Beginner’s Mind

Photo by Nicole Green on Unsplash

When was the last time you felt like the child in this picture? There’s a large chance he’s a bit unsure about what’s going to happen when the pitcher throws the ball, but he’s determined to handle it. He’s new, doesn’t know much yet besides the fact that at some point if the baseball gods send him a fly ball, he’s supposed to catch it. And then he has to figure out what to do with it. Oh my!

Starting anything as a beginner is tough work. For some people, their expertise in one area makes it uncomfortable to try something new, something where they are not the expert, confident and capable. Remembering what it was like to be new, inexperienced, and yes, even incompetent in a new sport, hobby, task or job is incredibly challenging. If you don’t think so, just try to teach a novice something you can do without thinking about it. Being a beginner is tough and many people shy away from the experience.

And then here come our Buddhist friends and practitioners of Buddhism and suggest that perhaps the beginner’s mind is something not to move beyond, but rather to cultivate. What’s up with that?

A few weeks ago I was facilitating a workshop that included Bolman and Deal’s book, Reframing Organizations: Artistry, Choice, and Leadership by Bolman and Deal.  The book opened with a discussion of the idea of mental maps as crucial to our ability to analyze the organizations we are part of. To illustrate this point, I listed five number pairs and asked people to tell me what they were. One participant thought they might be sports scores. – they were right. Then I showed them five shapes and asked them to identify them – they were all sports fields – and then to match a number pair to the shape.

Everyone got the baseball field and the basketball court and picked a reasonable choice for the right score. Only one person got the cricket pitch and cricket score. People play cricket in his home country. No one else had any idea that a cricket match lasts for days and 188-187 is a reasonable score. Without the mental map of previous experience, they had no way to solve the problem.

So which is it – a mental map or a beginner’s mind? Which do we need to be successful at new ventures. Obviously I think it’s both. Learning something new is much harder, sometimes nearly impossible when one doesn’t have a mental map to fit the new lessons into. But that map can also leave us with preconceived notions of what will work and what won’t. To develop new ideas, processes. or options, we need to find ways to approach even our most familiar questions and problems with a beginner’s mind. It can help to think about our work as if we don’t already know the solution, if we can imagine new possibilities.
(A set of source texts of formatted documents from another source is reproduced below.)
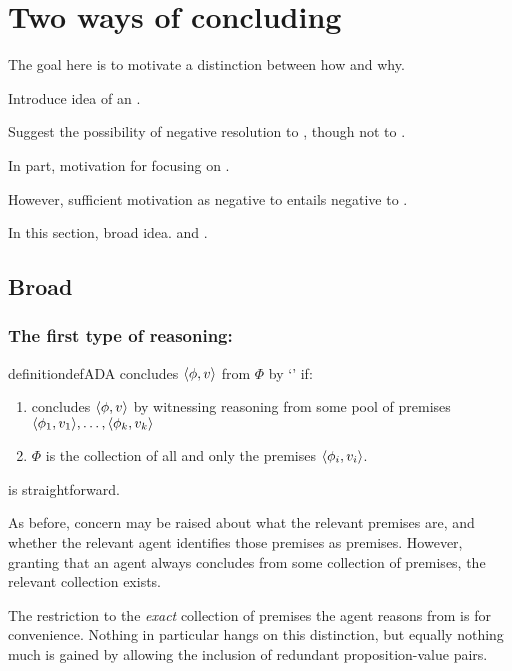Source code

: \chapter{Two ways of concluding}
\label{chap:twoc}

\begin{note}[Goal]
  The goal here is to motivate a distinction between how and why.

  Introduce idea of an \itp{}.

  Suggest the possibility of negative resolution to \issueInclusion{}, though not to \issueConstraint{}.

  In part, motivation for focusing on \issueConstraint{}.

  However, sufficient motivation as negative to \issueConstraint{} entails negative to \issueInclusion{}.
\end{note}

\begin{note}
  In this section, broad idea.
  \adA{} and \adB{}.
\end{note}

\section{Broad}
\label{chap:twoc:broad}

\subsection{The first type of reasoning: \adA{}}

\begin{note}
  \begin{restatable}[\adA{}]{definition}{defADA}
    \label{AR:adA}
    \label{def:adA}
    \vAgent{} concludes \(\langle \phi, v \rangle\) from \(\Phi\) by `\adA{}' if:
    \begin{enumerate}[label=\textsf{S:\arabic*}., ref=(\textsf{S}:\arabic*)]
    \item
      \label{def:adA:psi}
      \vAgent{} concludes \(\langle \phi, v \rangle\) by witnessing reasoning from some pool of premises \(\langle \phi_{1}, v_{1} \rangle,\dots,\langle \phi_{k}, v_{k} \rangle\)
    \item
      \(\Phi\) is the collection of all and only the premises \(\langle \phi_{i}, v_{i} \rangle\).
    \end{enumerate}
    \vspace{-\baselineskip}
  \end{restatable}

  \adA{} is straightforward.

  As before, concern may be raised about what the relevant premises are, and whether the relevant agent identifies those premises as premises.
  However, granting that an agent always concludes from some collection of premises, the relevant collection exists.

  The restriction to the \emph{exact} collection of premises the agent reasons from is for convenience.
  Nothing in particular hangs on this distinction, but equally nothing much is gained by allowing the inclusion of redundant proposition-value pairs.
\end{note}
The more experienced we are in a task or area the more challenging, and more important, it can be to practice a beginner’s mind. Today I started my new job and while I have lots of experience as an administrator, none as a nurse or in an academic college. One of my many challenges is to balance all that I know about working in a university with all that I need to learn about this particular job in this particular college at this particular time. That needs a beginner’s mind. The combination can be powerful. I “simply” have to remember that it doesn’t matter how many campuses I’ve worked on and with or how many processes I’ve developed. What matters is that I can imagine new options to meet the needs of this campus now.

As the most well-known part of today’s quote says, “In the beginner’s mind there are many possibilities; in the expert’s there are few.” Our expertise is important and hard won, but don’t forget the importance of our ability to approach things like that boy on the field. He’s ready for anything. He’s open to learning and trying something new. Can we be like him?